DESCRIPTION OF THE TASK → Your answer must be a single number: how many lines in the records include the word "begin".
== AVAILABLE DATA ==
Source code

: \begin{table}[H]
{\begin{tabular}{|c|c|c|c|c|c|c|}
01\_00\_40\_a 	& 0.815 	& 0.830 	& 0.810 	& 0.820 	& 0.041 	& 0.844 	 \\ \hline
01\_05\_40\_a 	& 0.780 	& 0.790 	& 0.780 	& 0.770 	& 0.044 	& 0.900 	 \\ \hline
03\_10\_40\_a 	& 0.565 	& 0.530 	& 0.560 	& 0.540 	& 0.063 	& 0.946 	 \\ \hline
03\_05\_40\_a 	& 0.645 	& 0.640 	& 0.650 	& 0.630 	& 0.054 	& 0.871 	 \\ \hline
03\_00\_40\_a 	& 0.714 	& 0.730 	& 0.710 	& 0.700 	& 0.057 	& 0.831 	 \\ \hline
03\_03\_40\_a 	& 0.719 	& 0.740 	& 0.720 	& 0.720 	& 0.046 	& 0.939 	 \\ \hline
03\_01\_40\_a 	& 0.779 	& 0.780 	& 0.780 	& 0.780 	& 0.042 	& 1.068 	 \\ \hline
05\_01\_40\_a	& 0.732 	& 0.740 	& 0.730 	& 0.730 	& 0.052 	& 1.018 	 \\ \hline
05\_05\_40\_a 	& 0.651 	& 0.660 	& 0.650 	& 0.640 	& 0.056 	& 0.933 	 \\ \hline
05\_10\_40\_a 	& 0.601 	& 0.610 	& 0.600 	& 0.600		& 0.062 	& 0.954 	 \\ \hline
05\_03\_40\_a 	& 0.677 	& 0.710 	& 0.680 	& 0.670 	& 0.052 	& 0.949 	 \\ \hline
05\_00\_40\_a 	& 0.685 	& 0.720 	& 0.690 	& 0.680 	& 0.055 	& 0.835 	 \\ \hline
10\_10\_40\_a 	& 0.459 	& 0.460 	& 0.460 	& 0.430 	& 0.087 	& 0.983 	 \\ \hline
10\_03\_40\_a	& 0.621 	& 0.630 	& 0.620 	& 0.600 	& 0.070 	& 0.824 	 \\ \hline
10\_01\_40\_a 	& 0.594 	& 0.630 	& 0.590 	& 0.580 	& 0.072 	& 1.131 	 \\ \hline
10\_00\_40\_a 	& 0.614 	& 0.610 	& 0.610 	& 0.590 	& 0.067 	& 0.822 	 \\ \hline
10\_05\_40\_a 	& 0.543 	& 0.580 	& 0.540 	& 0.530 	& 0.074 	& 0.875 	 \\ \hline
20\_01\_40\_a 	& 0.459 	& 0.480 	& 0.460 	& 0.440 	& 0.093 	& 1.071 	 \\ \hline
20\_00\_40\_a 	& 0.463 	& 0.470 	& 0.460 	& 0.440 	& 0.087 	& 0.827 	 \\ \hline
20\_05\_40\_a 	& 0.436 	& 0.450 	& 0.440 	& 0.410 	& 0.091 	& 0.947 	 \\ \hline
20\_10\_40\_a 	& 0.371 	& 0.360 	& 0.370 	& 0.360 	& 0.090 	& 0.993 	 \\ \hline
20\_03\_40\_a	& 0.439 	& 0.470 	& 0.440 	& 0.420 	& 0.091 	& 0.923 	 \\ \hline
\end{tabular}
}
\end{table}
===
TASK SOLUTION → 2